EXERCISE PROMPT.
Write out each line from the data below that includes the word "FFFFFF".
<<<<
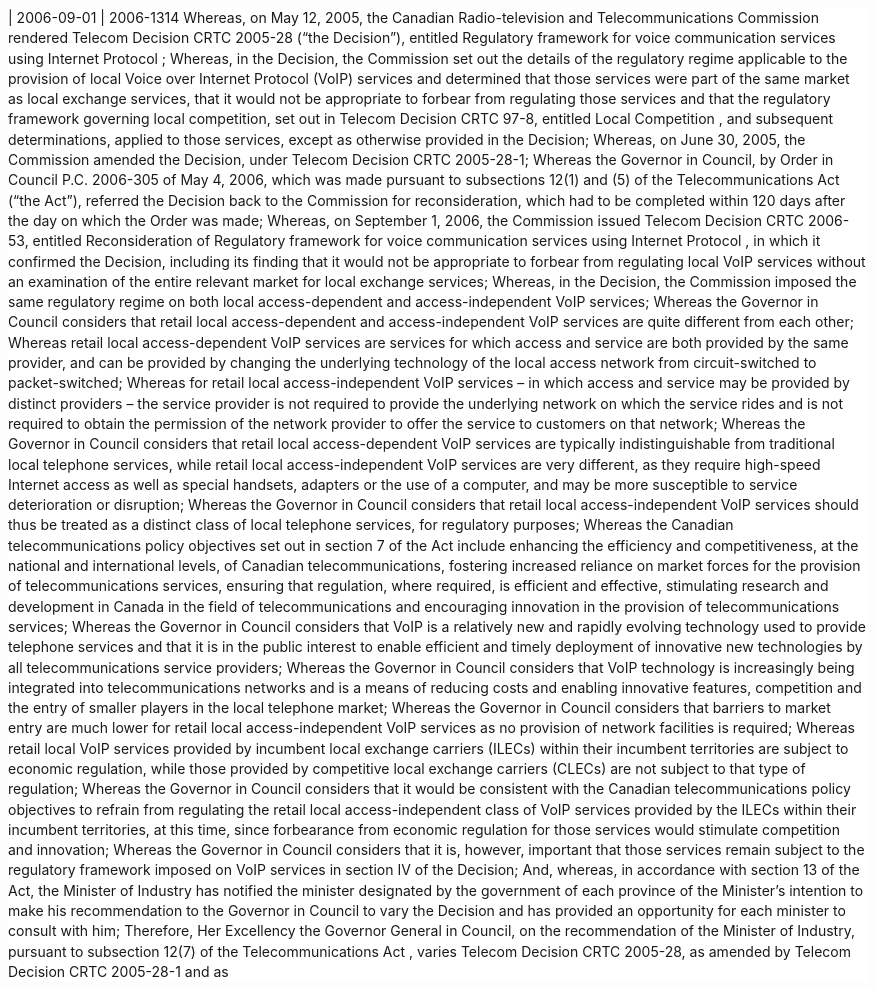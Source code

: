 | 2006-09-01 | 2006-1314 Whereas, on May 12, 2005, the Canadian Radio-television and Telecommunications Commission rendered Telecom Decision CRTC 2005-28 (“the Decision”), entitled  Regulatory framework for voice communication services using Internet Protocol ; Whereas, in the Decision, the Commission set out the details of the regulatory regime applicable to the provision of local Voice over Internet Protocol (VoIP) services and determined that those services were part of the same market as local exchange services, that it would not be appropriate to forbear from regulating those services and that the regulatory framework governing local competition, set out in Telecom Decision CRTC 97-8, entitled  Local Competition , and subsequent determinations, applied to those services, except as otherwise provided in the Decision; Whereas, on June 30, 2005, the Commission amended the Decision, under Telecom Decision CRTC 2005-28-1; Whereas the Governor in Council, by Order in Council P.C. 2006-305 of May 4, 2006, which was made pursuant to subsections 12(1) and (5) of the  Telecommunications Act  (“the Act”), referred the Decision back to the Commission for reconsideration, which had to be completed within 120 days after the day on which the Order was made; Whereas, on September 1, 2006, the Commission issued Telecom Decision CRTC 2006-53, entitled  Reconsideration of Regulatory framework for voice communication services using Internet Protocol , in which it confirmed the Decision, including its finding that it would not be appropriate to forbear from regulating local VoIP services without an examination of the entire relevant market for local exchange services; Whereas, in the Decision, the Commission imposed the same regulatory regime on both local access-dependent and access-independent VoIP services; Whereas the Governor in Council considers that retail local access-dependent and access-independent VoIP services are quite different from each other; Whereas retail local access-dependent VoIP services are services for which access and service are both provided by the same provider, and can be provided by changing the underlying technology of the local access network from circuit-switched to packet-switched; Whereas for retail local access-independent VoIP services – in which access and service may be provided by distinct providers – the service provider is not required to provide the underlying network on which the service rides and is not required to obtain the permission of the network provider to offer the service to customers on that network; Whereas the Governor in Council considers that retail local access-dependent VoIP services are typically indistinguishable from traditional local telephone services, while retail local access-independent VoIP services are very different, as they require high-speed Internet access as well as special handsets, adapters or the use of a computer, and may be more susceptible to service deterioration or disruption; Whereas the Governor in Council considers that retail local access-independent VoIP services should thus be treated as a distinct class of local telephone services, for regulatory purposes; Whereas the Canadian telecommunications policy objectives set out in section 7 of the Act include enhancing the efficiency and competitiveness, at the national and international levels, of Canadian telecommunications, fostering increased reliance on market forces for the provision of telecommunications services, ensuring that regulation, where required, is efficient and effective, stimulating research and development in Canada in the field of telecommunications and encouraging innovation in the provision of telecommunications services; Whereas the Governor in Council considers that VoIP is a relatively new and rapidly evolving technology used to provide telephone services and that it is in the public interest to enable efficient and timely deployment of innovative new technologies by all telecommunications service providers; Whereas the Governor in Council considers that VoIP technology is increasingly being integrated into telecommunications networks and is a means of reducing costs and enabling innovative features, competition and the entry of smaller players in the local telephone market; Whereas the Governor in Council considers that barriers to market entry are much lower for retail local access-independent VoIP services as no provision of network facilities is required; Whereas retail local VoIP services provided by incumbent local exchange carriers (ILECs) within their incumbent territories are subject to economic regulation, while those provided by competitive local exchange carriers (CLECs) are not subject to that type of regulation; Whereas the Governor in Council considers that it would be consistent with the Canadian telecommunications policy objectives to refrain from regulating the retail local access-independent class of VoIP services provided by the ILECs within their incumbent territories, at this time, since forbearance from economic regulation for those services would stimulate competition and innovation; Whereas the Governor in Council considers that it is, however, important that those services remain subject to the regulatory framework imposed on VoIP services in section IV of the Decision; And, whereas, in accordance with section 13 of the Act, the Minister of Industry has notified the minister designated by the government of each province of the Minister’s intention to make his recommendation to the Governor in Council to vary the Decision and has provided an opportunity for each minister to consult with him; Therefore, Her Excellency the Governor General in Council, on the recommendation of the Minister of Industry, pursuant to subsection 12(7) of the  Telecommunications Act , varies Telecom Decision CRTC 2005-28, as amended by Telecom Decision CRTC 2005-28-1 and as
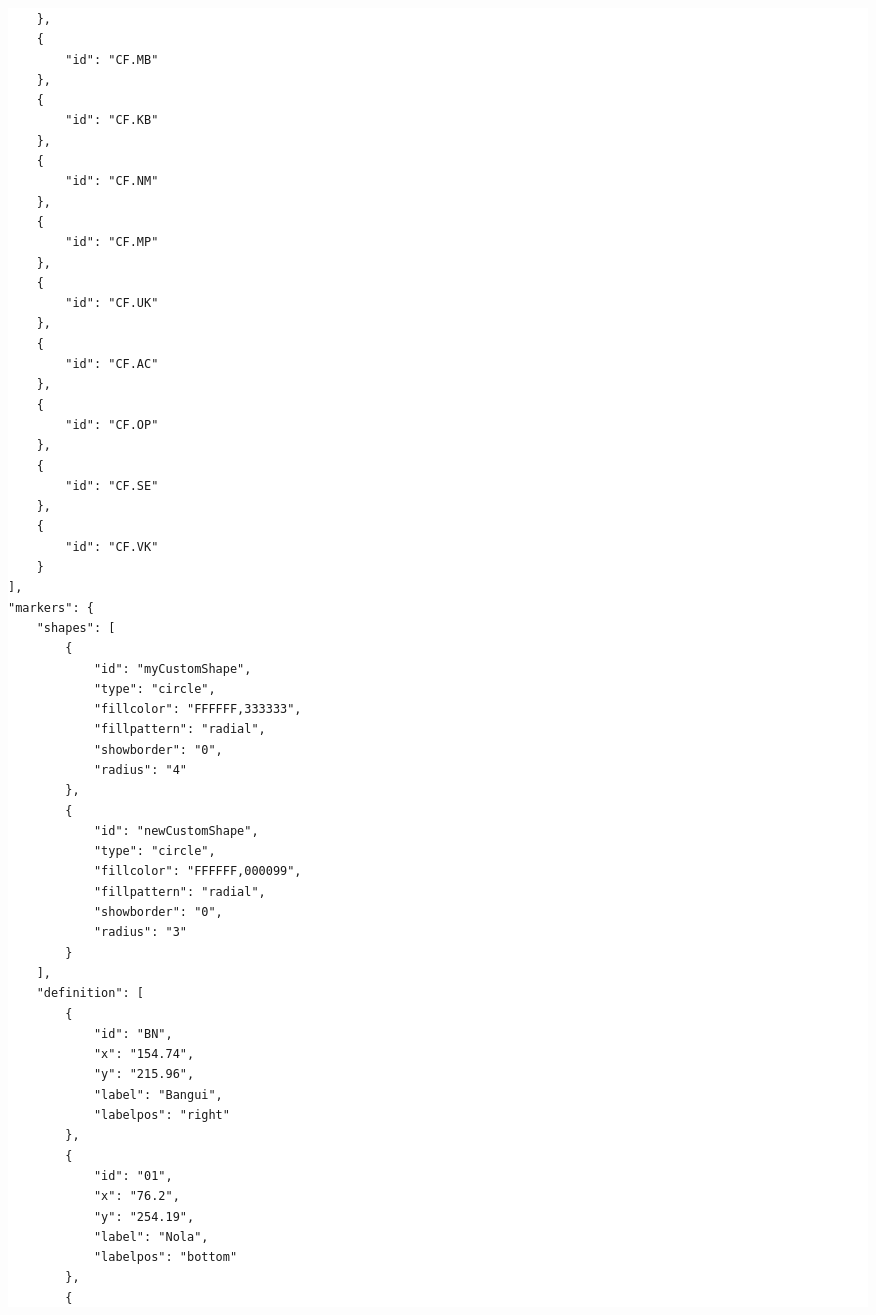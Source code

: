         },
        {
            "id": "CF.MB"
        },
        {
            "id": "CF.KB"
        },
        {
            "id": "CF.NM"
        },
        {
            "id": "CF.MP"
        },
        {
            "id": "CF.UK"
        },
        {
            "id": "CF.AC"
        },
        {
            "id": "CF.OP"
        },
        {
            "id": "CF.SE"
        },
        {
            "id": "CF.VK"
        }
    ],
    "markers": {
        "shapes": [
            {
                "id": "myCustomShape",
                "type": "circle",
                "fillcolor": "FFFFFF,333333",
                "fillpattern": "radial",
                "showborder": "0",
                "radius": "4"
            },
            {
                "id": "newCustomShape",
                "type": "circle",
                "fillcolor": "FFFFFF,000099",
                "fillpattern": "radial",
                "showborder": "0",
                "radius": "3"
            }
        ],
        "definition": [
            {
                "id": "BN",
                "x": "154.74",
                "y": "215.96",
                "label": "Bangui",
                "labelpos": "right"
            },
            {
                "id": "01",
                "x": "76.2",
                "y": "254.19",
                "label": "Nola",
                "labelpos": "bottom"
            },
            {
>>>>
REPLY.
                "fillcolor": "FFFFFF,333333",
                "fillcolor": "FFFFFF,000099",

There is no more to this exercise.